*Information provided:*
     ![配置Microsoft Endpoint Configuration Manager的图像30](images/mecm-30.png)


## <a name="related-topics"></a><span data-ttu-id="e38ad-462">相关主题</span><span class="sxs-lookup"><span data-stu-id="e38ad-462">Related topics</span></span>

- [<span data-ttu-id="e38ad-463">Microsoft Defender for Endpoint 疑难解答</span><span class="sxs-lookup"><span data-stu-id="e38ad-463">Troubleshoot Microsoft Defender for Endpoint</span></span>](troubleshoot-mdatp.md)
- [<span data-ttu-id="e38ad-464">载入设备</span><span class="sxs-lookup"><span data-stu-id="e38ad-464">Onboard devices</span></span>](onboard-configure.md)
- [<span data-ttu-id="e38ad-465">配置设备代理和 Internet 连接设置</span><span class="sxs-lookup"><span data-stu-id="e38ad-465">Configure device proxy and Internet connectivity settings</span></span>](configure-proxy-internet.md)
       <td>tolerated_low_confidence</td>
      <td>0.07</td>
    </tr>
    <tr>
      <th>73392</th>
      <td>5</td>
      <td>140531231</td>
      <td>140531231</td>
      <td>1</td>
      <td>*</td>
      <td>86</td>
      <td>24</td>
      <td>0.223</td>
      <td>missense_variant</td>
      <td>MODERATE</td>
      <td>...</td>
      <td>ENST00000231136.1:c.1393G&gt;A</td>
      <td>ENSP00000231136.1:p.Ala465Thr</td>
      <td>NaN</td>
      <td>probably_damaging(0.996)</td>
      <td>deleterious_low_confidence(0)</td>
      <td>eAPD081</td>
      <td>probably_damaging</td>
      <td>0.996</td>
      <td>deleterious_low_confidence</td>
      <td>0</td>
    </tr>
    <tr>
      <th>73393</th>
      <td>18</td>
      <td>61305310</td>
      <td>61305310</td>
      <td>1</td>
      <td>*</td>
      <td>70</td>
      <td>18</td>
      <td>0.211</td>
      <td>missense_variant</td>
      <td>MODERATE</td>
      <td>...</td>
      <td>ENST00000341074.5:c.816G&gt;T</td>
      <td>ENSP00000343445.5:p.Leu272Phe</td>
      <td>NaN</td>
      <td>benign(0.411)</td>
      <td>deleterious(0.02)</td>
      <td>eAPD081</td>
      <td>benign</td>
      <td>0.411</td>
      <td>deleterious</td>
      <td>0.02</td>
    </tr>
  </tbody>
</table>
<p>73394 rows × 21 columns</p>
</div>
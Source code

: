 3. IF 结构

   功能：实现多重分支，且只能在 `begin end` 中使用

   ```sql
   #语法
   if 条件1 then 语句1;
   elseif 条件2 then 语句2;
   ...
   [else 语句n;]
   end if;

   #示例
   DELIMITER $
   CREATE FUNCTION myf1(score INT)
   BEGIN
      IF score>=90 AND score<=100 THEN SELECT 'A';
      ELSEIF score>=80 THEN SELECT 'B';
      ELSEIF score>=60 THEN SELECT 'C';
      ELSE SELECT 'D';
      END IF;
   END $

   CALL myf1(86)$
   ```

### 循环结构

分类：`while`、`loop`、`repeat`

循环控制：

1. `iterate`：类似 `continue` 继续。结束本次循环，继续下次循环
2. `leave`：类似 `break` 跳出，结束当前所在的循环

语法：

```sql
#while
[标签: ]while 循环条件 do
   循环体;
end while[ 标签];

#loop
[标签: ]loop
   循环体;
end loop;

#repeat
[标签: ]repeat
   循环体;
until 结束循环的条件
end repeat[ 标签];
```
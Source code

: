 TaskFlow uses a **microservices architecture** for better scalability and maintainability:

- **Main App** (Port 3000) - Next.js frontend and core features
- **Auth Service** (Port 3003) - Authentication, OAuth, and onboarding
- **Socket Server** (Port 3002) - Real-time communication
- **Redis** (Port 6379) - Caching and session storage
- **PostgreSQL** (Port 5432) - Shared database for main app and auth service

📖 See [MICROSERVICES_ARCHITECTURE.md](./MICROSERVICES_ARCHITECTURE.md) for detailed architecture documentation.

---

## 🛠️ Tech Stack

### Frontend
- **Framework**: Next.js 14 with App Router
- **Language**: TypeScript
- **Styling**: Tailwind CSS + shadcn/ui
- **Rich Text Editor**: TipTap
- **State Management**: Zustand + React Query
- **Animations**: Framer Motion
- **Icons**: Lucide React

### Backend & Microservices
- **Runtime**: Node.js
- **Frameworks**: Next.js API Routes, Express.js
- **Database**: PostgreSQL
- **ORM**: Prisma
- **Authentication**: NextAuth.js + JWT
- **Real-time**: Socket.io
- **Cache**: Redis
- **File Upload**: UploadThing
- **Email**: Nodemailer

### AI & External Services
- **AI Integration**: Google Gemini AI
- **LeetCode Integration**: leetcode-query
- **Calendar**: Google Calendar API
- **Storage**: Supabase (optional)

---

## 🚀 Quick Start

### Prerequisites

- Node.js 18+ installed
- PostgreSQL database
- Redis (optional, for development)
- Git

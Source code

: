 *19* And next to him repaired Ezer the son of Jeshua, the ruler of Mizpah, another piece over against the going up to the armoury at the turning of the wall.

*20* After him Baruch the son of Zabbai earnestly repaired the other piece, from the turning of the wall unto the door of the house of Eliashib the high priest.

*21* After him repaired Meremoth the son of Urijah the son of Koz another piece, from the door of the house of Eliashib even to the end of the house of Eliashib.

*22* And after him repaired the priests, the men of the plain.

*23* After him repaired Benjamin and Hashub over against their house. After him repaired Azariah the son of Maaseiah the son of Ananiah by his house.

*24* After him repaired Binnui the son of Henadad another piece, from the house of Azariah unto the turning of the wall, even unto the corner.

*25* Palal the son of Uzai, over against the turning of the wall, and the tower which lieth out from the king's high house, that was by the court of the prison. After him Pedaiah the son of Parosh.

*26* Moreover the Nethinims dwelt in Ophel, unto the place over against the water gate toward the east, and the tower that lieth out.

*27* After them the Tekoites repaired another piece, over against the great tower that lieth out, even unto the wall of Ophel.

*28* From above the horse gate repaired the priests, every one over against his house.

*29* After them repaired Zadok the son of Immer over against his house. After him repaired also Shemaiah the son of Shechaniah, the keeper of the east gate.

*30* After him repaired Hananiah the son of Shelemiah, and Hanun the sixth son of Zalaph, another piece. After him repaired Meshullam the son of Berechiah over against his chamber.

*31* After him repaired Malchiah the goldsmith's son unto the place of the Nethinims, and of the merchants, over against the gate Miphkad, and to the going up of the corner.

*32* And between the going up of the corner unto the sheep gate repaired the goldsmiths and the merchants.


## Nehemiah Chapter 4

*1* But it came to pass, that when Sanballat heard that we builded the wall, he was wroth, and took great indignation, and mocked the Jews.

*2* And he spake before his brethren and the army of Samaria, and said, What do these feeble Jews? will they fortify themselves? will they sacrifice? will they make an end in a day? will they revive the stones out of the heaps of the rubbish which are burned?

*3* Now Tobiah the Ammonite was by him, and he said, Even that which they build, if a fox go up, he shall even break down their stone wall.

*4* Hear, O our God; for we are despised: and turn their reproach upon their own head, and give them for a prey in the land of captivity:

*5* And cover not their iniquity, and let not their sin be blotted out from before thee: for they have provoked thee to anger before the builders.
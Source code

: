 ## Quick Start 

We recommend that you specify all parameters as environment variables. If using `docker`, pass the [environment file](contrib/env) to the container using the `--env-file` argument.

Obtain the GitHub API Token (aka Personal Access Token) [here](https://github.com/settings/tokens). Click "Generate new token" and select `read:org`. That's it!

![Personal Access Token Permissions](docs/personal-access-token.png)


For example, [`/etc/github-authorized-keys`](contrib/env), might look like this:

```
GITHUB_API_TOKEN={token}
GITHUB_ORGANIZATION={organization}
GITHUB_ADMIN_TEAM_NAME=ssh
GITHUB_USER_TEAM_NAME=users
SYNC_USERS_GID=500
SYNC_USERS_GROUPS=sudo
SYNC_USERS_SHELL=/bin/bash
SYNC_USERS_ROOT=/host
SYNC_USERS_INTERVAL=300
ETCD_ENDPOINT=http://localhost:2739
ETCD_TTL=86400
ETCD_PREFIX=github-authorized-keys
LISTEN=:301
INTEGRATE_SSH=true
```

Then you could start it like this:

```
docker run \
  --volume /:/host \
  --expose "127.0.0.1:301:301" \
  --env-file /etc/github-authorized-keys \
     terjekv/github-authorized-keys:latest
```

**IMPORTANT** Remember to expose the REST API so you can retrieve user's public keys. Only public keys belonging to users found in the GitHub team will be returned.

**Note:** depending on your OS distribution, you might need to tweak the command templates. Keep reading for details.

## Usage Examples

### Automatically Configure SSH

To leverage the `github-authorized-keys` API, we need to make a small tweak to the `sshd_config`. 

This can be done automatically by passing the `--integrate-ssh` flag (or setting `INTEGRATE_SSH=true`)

*What the exercise asks:*
Look through the material above and print exactly the lines from the one containing "one over against his house." to the one containing "of the corner.", both included, and nothing more.

*Answer box:*
*28* From above the horse gate repaired the priests, every one over against his house.

*29* After them repaired Zadok the son of Immer over against his house. After him repaired also Shemaiah the son of Shechaniah, the keeper of the east gate.

*30* After him repaired Hananiah the son of Shelemiah, and Hanun the sixth son of Zalaph, another piece. After him repaired Meshullam the son of Berechiah over against his chamber.

*31* After him repaired Malchiah the goldsmith's son unto the place of the Nethinims, and of the merchants, over against the gate Miphkad, and to the going up of the corner.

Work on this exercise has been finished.